[Saved entries]
-----

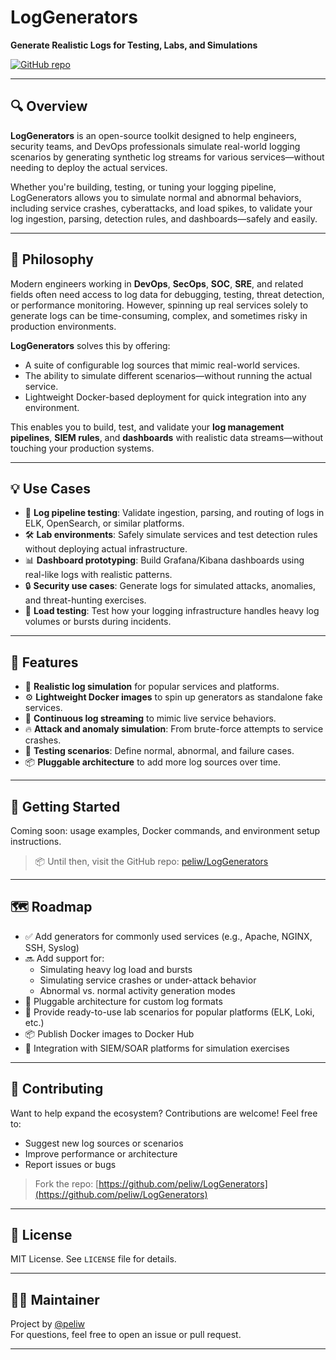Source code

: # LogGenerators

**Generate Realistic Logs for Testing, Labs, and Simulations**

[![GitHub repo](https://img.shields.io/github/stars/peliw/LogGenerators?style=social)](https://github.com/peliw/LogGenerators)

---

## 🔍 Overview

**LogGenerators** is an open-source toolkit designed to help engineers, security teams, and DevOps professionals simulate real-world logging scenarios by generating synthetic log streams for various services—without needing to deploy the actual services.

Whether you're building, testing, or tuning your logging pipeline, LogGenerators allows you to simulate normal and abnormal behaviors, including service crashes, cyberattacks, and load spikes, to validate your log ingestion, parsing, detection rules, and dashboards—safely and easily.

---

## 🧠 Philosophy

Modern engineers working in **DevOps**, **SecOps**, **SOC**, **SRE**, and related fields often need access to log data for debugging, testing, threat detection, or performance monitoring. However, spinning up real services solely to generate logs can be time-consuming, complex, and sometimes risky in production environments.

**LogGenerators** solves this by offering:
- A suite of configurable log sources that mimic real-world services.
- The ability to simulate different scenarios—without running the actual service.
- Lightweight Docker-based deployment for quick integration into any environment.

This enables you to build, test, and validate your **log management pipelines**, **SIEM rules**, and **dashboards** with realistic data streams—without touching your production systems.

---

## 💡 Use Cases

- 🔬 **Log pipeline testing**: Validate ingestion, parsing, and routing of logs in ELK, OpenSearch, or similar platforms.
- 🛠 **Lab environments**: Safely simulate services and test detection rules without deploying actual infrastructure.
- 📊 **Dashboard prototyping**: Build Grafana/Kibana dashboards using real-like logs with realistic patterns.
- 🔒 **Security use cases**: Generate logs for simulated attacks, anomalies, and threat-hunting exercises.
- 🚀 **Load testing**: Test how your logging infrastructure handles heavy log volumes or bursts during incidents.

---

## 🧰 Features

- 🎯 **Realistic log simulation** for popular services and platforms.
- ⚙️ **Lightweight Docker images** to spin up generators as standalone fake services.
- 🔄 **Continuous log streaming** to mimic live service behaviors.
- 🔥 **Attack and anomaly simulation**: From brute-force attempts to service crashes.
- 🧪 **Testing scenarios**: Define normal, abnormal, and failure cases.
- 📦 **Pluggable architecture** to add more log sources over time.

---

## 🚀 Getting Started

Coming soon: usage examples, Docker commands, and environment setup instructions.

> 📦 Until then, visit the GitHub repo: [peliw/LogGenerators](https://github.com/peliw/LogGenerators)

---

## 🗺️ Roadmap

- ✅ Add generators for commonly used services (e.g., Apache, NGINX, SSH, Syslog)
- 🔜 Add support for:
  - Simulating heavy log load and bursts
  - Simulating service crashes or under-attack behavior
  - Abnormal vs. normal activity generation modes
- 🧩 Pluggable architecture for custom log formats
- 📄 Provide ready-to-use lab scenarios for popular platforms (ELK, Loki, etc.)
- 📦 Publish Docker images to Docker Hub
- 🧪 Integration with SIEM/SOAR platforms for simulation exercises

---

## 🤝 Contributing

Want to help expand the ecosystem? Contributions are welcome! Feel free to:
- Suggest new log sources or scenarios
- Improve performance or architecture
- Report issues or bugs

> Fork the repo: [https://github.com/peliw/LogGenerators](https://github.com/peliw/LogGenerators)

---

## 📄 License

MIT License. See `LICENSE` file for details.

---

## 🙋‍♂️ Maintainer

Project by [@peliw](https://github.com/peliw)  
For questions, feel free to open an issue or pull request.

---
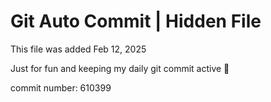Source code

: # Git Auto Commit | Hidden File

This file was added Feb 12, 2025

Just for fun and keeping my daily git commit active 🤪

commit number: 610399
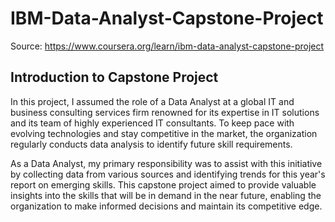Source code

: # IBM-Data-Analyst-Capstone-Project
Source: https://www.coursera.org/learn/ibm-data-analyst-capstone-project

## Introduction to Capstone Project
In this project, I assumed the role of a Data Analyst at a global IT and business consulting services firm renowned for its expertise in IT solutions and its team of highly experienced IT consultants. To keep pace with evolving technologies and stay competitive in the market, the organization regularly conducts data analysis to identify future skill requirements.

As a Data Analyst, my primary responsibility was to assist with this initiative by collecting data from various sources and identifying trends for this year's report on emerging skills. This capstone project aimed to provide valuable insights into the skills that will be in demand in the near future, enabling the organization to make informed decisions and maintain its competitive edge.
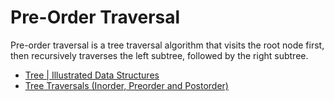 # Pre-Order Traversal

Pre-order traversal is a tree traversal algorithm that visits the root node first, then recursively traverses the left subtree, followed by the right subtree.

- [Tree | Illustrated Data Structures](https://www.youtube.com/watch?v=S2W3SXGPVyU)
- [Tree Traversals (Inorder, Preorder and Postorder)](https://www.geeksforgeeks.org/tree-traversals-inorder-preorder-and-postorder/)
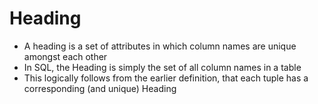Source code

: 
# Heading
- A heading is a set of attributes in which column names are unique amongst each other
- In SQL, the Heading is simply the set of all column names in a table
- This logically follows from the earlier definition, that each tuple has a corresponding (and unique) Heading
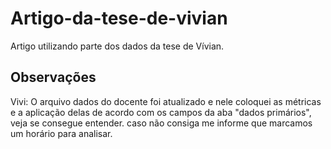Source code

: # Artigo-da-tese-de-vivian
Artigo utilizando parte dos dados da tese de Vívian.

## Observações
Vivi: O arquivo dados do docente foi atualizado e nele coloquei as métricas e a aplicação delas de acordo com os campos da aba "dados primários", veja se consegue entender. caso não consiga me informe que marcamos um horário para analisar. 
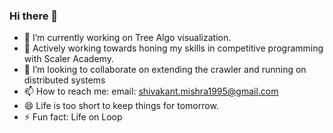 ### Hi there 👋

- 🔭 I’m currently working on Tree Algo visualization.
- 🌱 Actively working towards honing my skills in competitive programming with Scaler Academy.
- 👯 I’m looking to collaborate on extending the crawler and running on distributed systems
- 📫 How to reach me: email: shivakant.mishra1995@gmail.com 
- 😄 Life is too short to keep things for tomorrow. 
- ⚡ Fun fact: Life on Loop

-----

• [TASK STATEMENT]:
When copying from the data above, print only the lines from the line containing "- 🧪 Integration" to the line containing "- [Tree | Illustrated", exactly, and leave the pictures out.

• [YOUR SOLUTION]:
- 🧪 Integration with SIEM/SOAR platforms for simulation exercises

---

## 🤝 Contributing

Want to help expand the ecosystem? Contributions are welcome! Feel free to:
- Suggest new log sources or scenarios
- Improve performance or architecture
- Report issues or bugs

> Fork the repo: [https://github.com/peliw/LogGenerators](https://github.com/peliw/LogGenerators)

---

## 📄 License

MIT License. See `LICENSE` file for details.

---

## 🙋‍♂️ Maintainer

Project by [@peliw](https://github.com/peliw)  
For questions, feel free to open an issue or pull request.

---
Source code

: # Git Auto Commit | Hidden File

This file was added Feb 12, 2025

Just for fun and keeping my daily git commit active 🤪

commit number: 610399
Source code

: # IBM-Data-Analyst-Capstone-Project
Source: https://www.coursera.org/learn/ibm-data-analyst-capstone-project

## Introduction to Capstone Project
In this project, I assumed the role of a Data Analyst at a global IT and business consulting services firm renowned for its expertise in IT solutions and its team of highly experienced IT consultants. To keep pace with evolving technologies and stay competitive in the market, the organization regularly conducts data analysis to identify future skill requirements.

As a Data Analyst, my primary responsibility was to assist with this initiative by collecting data from various sources and identifying trends for this year's report on emerging skills. This capstone project aimed to provide valuable insights into the skills that will be in demand in the near future, enabling the organization to make informed decisions and maintain its competitive edge.
 # Pre-Order Traversal

Pre-order traversal is a tree traversal algorithm that visits the root node first, then recursively traverses the left subtree, followed by the right subtree.

- [Tree | Illustrated Data Structures](https://www.youtube.com/watch?v=S2W3SXGPVyU)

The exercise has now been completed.